In other words, Elon perfectly knew since the beginning that he would need a massive amount of money to become a car OEM and that, in order to raise that money, he had to create and sustain excitement in investors even more than in clients. Another way to look at it is that at this prices, the purchase of Tesla stock is more irrational than the purchase of a Model S: the latter is a very good car, competitive in its market, while the stock is more of a bet (or a gamble) on future dividends that nobody knows if they will ever appear. Car sales and car fans are just instrumental to raise the money Tesla needs to reach the point where it will be self-sustainable: the gamble is that financial markets keep drinking the company’s kool-aid at least until the company becomes self-sustainable. If they stop drinking it too soon, it will be game over and an historical failure, if believers sustain the company long enough, it will be a masterpiece of entrepreneurship and a tremendous success.

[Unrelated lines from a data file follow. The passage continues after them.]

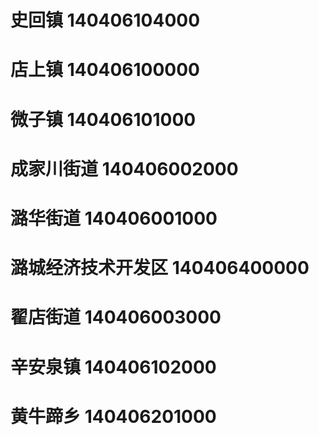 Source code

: # 史回镇 140406104000
# 店上镇 140406100000
# 微子镇 140406101000
# 成家川街道 140406002000
# 潞华街道 140406001000
# 潞城经济技术开发区 140406400000
# 翟店街道 140406003000
# 辛安泉镇 140406102000
# 黄牛蹄乡 140406201000

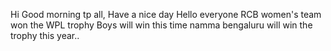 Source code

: Hi Good morning tp all, Have a nice day
Hello everyone
RCB women's team won the WPL trophy
Boys will win this time
namma bengaluru will win the trophy this year..
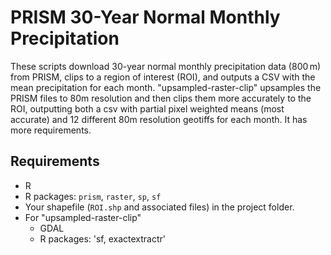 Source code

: # PRISM 30-Year Normal Monthly Precipitation

These scripts download 30-year normal monthly precipitation data (800 m) from PRISM, clips to a region of interest (ROI), and outputs a CSV with the mean precipitation for each month. "upsampled-raster-clip" upsamples the PRISM files to 80m resolution and then clips them more accurately to the ROI, outputting both a csv with partial pixel weighted means (most accurate) and 12 different 80m resolution geotiffs for each month. It has more requirements. 

## Requirements

- R  
- R packages: `prism`, `raster`, `sp`, `sf`
- Your shapefile (`ROI.shp` and associated files) in the project folder.  
- For "upsampled-raster-clip"
  - GDAL
  - R packages: 'sf, exactextractr'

A lot is at stake with the future of Tesla. The company is, in my view, the most important private sector clean technology purveyor out there. Elon Musk has almost single-handedly pushed EVs to the forefront of the public imagination, spurring other automakers to follow suit. He also is betting big on energy storage and its marriage with solar PV, which will be essential to decarbonizing the grid. Combined with electric transportation, Tesla’s technology deployment promises to help the world decarbonize at a much greater rate than we otherwise would.
I don’t want to overstate it, but Tesla is making a strong claim to being in position to quite literally save the world (at least from out-of-control climate change).
So we need the company to succeed and raise the capital it needs for the deployment it envisions. If Carlutti is to be believed, let’s hope Musk can keep stoking the imagination of investors — and more importantly, that he and his team can deliver on their big promise with the Model 3. They’ll need a car that meets expectations at the right price and delivery time, without some of the quality issues plaguing the Model S.
It’s possible to do, but not certain. Reason for us all to be nervously optimistic.